» PROMPT
Scan the data beneath this task and copy each line that includes "semi".

== Segment start ==

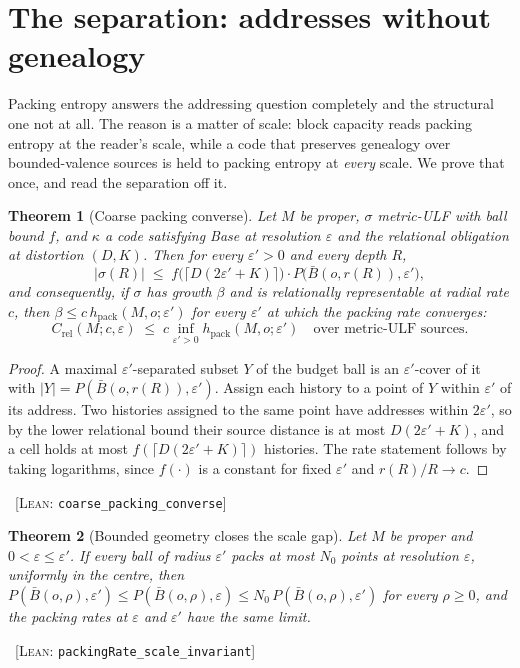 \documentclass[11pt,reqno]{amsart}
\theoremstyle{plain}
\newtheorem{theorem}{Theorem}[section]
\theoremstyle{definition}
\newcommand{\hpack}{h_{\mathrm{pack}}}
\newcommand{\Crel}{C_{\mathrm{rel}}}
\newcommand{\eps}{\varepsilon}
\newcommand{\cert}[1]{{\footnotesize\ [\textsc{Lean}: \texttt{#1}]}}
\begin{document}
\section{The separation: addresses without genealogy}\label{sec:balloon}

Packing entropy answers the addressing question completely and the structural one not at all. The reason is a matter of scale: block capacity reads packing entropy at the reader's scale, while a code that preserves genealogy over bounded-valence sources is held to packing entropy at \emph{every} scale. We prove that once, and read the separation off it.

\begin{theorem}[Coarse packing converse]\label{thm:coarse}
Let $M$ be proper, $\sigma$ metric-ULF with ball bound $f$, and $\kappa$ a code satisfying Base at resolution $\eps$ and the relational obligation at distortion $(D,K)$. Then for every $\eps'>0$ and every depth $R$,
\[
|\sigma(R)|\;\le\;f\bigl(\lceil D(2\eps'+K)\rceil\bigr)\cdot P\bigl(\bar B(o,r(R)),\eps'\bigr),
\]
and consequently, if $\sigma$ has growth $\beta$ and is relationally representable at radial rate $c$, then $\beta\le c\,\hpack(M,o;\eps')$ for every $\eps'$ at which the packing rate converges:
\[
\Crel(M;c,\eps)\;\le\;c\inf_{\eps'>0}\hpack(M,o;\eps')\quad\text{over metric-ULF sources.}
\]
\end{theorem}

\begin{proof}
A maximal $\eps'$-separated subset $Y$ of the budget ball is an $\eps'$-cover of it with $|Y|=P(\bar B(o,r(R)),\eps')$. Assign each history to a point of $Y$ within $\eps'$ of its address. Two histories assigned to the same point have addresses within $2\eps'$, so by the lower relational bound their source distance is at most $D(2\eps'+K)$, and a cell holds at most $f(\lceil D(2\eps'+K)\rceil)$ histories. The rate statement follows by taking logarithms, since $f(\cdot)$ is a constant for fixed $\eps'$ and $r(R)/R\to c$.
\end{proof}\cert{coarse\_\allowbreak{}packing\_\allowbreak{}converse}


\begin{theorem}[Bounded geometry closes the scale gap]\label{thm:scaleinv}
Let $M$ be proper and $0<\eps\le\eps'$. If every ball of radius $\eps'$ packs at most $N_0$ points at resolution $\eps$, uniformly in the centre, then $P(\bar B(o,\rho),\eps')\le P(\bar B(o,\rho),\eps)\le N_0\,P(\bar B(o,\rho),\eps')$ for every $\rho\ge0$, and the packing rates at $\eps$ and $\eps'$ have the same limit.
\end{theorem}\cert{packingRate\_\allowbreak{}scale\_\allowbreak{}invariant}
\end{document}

== Segment end ==
== Segment start ==

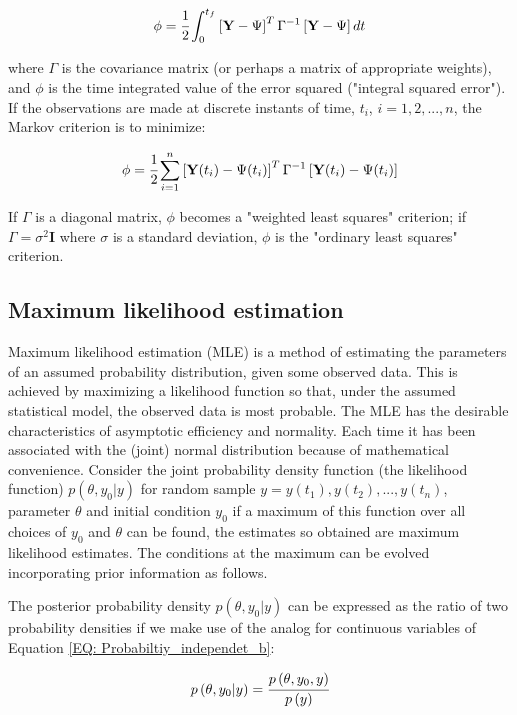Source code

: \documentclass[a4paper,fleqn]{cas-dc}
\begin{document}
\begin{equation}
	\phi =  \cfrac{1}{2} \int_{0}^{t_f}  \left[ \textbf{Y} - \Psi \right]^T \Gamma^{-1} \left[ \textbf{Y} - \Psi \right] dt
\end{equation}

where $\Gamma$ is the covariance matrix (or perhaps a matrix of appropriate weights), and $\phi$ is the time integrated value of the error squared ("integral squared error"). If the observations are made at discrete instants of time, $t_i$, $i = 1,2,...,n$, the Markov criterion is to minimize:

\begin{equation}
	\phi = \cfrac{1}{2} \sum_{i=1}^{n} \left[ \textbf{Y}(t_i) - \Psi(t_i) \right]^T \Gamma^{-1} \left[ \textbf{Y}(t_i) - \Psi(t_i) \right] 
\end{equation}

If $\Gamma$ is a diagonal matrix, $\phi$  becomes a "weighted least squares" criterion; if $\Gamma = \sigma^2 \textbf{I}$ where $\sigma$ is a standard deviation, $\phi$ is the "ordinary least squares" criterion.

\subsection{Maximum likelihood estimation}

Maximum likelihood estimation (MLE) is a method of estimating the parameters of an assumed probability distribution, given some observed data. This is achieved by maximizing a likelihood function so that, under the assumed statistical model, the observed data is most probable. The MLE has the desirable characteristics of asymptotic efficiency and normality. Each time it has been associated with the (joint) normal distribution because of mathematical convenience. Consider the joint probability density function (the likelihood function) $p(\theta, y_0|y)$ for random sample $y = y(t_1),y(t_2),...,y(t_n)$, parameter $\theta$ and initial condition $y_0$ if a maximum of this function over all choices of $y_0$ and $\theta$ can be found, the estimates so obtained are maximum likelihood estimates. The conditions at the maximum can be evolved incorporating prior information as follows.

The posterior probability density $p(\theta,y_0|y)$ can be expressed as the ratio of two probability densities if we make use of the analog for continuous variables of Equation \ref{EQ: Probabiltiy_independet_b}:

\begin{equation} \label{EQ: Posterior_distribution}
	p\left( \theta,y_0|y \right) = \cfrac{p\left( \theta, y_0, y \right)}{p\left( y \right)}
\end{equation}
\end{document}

== Segment end ==
== Segment start ==

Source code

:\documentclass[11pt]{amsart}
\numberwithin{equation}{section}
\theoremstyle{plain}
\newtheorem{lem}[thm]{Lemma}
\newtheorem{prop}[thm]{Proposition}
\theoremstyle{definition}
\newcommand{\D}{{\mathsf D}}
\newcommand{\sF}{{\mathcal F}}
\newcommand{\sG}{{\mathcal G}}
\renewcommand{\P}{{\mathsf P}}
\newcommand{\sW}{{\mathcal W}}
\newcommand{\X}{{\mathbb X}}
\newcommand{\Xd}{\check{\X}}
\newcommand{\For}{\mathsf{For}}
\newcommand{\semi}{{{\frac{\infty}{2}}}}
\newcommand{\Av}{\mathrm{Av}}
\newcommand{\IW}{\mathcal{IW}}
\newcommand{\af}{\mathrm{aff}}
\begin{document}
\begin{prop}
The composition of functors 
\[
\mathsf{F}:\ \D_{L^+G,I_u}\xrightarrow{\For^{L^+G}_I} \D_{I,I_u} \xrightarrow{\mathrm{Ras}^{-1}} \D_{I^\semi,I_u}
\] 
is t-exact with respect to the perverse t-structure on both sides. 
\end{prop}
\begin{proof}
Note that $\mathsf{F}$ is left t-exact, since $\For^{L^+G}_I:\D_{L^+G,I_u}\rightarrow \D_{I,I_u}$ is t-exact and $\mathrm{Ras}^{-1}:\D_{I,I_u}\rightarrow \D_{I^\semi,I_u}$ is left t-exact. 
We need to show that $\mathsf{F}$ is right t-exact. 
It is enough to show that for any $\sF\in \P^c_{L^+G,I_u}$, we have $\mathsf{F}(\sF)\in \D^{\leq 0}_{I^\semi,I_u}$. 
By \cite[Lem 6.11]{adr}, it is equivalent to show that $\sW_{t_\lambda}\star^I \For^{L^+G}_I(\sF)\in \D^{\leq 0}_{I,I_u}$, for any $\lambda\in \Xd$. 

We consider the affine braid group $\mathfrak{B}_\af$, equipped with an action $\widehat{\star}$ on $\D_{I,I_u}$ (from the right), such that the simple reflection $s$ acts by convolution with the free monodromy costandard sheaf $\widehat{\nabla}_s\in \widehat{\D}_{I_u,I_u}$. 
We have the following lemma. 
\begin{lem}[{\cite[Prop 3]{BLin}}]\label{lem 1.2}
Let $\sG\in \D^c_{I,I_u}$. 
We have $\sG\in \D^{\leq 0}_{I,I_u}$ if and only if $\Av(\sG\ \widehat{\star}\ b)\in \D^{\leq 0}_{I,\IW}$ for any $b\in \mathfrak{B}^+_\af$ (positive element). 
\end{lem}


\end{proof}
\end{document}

== Segment end ==

» SOLUTION TO THIS PROBLEM
\newcommand{\semi}{{{\frac{\infty}{2}}}}
\mathsf{F}:\ \D_{L^+G,I_u}\xrightarrow{\For^{L^+G}_I} \D_{I,I_u} \xrightarrow{\mathrm{Ras}^{-1}} \D_{I^\semi,I_u}
Note that $\mathsf{F}$ is left t-exact, since $\For^{L^+G}_I:\D_{L^+G,I_u}\rightarrow \D_{I,I_u}$ is t-exact and $\mathrm{Ras}^{-1}:\D_{I,I_u}\rightarrow \D_{I^\semi,I_u}$ is left t-exact. 
It is enough to show that for any $\sF\in \P^c_{L^+G,I_u}$, we have $\mathsf{F}(\sF)\in \D^{\leq 0}_{I^\semi,I_u}$. 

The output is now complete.